Por que não falo sobre o "certo" e o "errado"? (por Caetano de Sousa J. Cambambe)

Tem sido um prazer enorme, pelo menos para mim, estudar a língua viva, acompanhando a sua mudança, variação e as novas normas utilizadas. Ao contrário de muitos, quanto à língua falada, o meu estudo é baseado na Linguística Descritiva, Gramática Descritiva e na Sociolinguística, que são ciências da linguagem, a fim de estudar e descrever as novas tendências sociolinguísticas e comunicativas dessa nossa bela e amável língua, marcado também com um pouquinho de tolerância linguística.

Por que estudo descritivo?

Já não me sinto na qualidade de estar a falar do correcto & errado. Sinto ser uma noção dicotómica muito cômoda, limitada, que não nos permite analisar os primeiros princípios linguísticos até às causas últimas de certas realizações linguísticas. A resposta que obtemos da detentora do correcto & errado, ilustre senhora Gramática Normativa, quanto ao uso da língua falada, é muito pobre, vazia de argumentação, é superficial, que não nos permite ir além dessa barreira correcto|errado, e disso eu e a ciência não queremos.

Por que estudo descritivo?

Em termos de Ciência da Linguagem, Angola, diante do Brasil e Portugal, encontra-se numa posição muito ínfima: quase nada se produz a respeito. Devo dar os meus parabéns aos cientistas Márcio Undolo e Paulino Soma pelos bons trabalhos descritivos colocados à nossa disposição - estávamos mesmo a precisar. Além disso, os estudos aqui feito, uma vez que me parece haver mais estudantes preocupados com a reprodução das regras baseadas no português europeu (falado por indivíduos cujos modificador gentílico é "portugueses/Português") e tentar tapar o sol com a peneira no que à realidade sociolinguística angolana diz respeito, são mais normativos (não científicos) que descritivos (científicos), o que não seria assim, daí a contradição entre quem analisa a língua num prima científico e quem está mais preocupadado com o certo & errado. O que se deve fazer, e concordo com os linguistas Amélia Mingas e Paulino Soma, são estudos descritivos, isto é, recolher, tratar e analisar a língua falada em Angola, que nunca foi portuguesa (no sentido de pertença), devido a "n" situações de ordens social, económica, cultural, etnolinguística, etc., locais. Deve-se fazer um levantamento sobre a língua falada pelos Angolanos, como falam, que regras usam, enfim, a fim de conhecermos a língua portuguesa falada em Angola e pelos indivíduos que cá vivem. A ser assim, como angolano que sou, meu grande objectivo é estudar, conhecer, compreender, analisar e, quando me for solicitado, tentar explicar esse jeito diferente, o que não erro, de os Angolanos falar.

Por que descritivo?

Angola não é um país monolingue. É, e todos sabemos disso, um país multilingue. Com isso, pretendo dizer-vos que a Língua Portuguesa, em Angola, não é a única. Ela vive com as verdadeiras línguas de raízes angolana(s): falo-vos das Línguas Bantu de Angola, aquelas línguas que a Língua Portuguesa, ao instalar-se aqui, as encontrou. Dito isso, há uma tendência enorme de existir, por intermédio do contacto entre essas línguas - já que vivem no mesmo território, um uso linguístico condicionado. Isto é, algumas línguas se vão interferindo nas outras, desviando-a da sua Norma Oficial já estabelecida, terminando muitas vezes, diante da sua gramática externa, um pouquinho diferente. Assim sendo, notar-se-á interferências ao nível sintáctico, morfológico, semântico, prosódico, lexical, pragmático, etc., resultando da mistura de 9 línguas numa só: são tantas gramáticas sobrepondo-se às regras de uma língua.

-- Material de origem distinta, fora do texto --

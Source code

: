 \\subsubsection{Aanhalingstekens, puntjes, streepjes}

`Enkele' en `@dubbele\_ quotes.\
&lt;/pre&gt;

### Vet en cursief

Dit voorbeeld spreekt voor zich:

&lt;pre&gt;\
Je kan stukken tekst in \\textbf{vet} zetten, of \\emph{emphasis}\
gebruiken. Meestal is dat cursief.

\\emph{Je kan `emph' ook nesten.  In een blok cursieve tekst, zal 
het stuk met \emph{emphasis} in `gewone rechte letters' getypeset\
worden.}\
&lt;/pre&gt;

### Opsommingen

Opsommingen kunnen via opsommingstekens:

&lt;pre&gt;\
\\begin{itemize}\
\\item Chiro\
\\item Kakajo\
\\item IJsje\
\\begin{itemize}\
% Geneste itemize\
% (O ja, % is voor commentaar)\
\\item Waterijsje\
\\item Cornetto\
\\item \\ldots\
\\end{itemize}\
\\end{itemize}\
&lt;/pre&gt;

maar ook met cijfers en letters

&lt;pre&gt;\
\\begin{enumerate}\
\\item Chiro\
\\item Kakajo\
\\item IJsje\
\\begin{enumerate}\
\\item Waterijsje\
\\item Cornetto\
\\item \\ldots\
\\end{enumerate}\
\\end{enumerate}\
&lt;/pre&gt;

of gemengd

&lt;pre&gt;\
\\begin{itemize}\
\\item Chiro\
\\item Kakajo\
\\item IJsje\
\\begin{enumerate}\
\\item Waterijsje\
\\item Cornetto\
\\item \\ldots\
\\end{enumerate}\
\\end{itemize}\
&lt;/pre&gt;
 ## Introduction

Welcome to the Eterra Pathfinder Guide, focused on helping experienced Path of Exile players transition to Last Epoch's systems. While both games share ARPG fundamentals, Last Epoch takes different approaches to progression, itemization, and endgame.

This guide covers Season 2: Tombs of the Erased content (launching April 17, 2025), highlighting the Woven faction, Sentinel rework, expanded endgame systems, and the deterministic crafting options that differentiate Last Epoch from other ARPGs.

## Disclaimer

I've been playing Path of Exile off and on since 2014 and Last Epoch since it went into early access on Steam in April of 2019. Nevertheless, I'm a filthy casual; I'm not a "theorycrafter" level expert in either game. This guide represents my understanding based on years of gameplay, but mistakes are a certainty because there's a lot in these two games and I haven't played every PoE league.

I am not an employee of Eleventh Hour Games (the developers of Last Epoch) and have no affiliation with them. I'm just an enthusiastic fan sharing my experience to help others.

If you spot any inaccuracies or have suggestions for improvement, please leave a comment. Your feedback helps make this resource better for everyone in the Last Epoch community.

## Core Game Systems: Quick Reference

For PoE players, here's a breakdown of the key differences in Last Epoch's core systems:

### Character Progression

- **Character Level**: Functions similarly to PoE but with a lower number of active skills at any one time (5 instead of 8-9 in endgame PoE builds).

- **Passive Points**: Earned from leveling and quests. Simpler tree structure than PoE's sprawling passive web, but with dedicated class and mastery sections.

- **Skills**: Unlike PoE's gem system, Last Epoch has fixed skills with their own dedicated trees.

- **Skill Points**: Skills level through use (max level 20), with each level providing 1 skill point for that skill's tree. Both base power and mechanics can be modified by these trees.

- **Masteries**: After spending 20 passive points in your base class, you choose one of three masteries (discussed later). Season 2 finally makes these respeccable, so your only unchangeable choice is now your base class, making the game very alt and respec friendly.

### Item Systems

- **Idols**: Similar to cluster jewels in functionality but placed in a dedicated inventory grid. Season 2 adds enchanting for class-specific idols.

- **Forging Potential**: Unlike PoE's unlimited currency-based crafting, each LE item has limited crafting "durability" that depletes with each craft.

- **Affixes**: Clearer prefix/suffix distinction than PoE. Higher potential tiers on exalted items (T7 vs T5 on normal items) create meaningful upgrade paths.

Estabelecendo tudo isso, é-me complicado falar do correcto|errado, mormente na fala, uma vez que uma boa parte de nós, sendo falante ou não de línguas bantu, devido à nossa educação não formal linguística, tem um pouquinho de algumas interferências das línguas bantu.

Por exemplo, é comum ouvirmos PLURAL vs. SINGULAR (os menino), FEMININO vs. MASCULINO (caixa preto), SUBSTANTIVO PLURALIZADO vs. ADJECTIVO SINGULARIZADO (casas bonita, filhas linda, roupas cara, saias curta, sapatos preto, casas feia... ), etc., denunciando um atropelamento das normas de concordância do português, mas que em bantu se fala assim, se fala!, e que nenhum erro há, não há!

E é assim que a nossa língua portuguesa se vai sendo falando: dividindo a mesma gramática com as outras. E essa forma diferente de falar carece de estudos. E quem a vai estudar?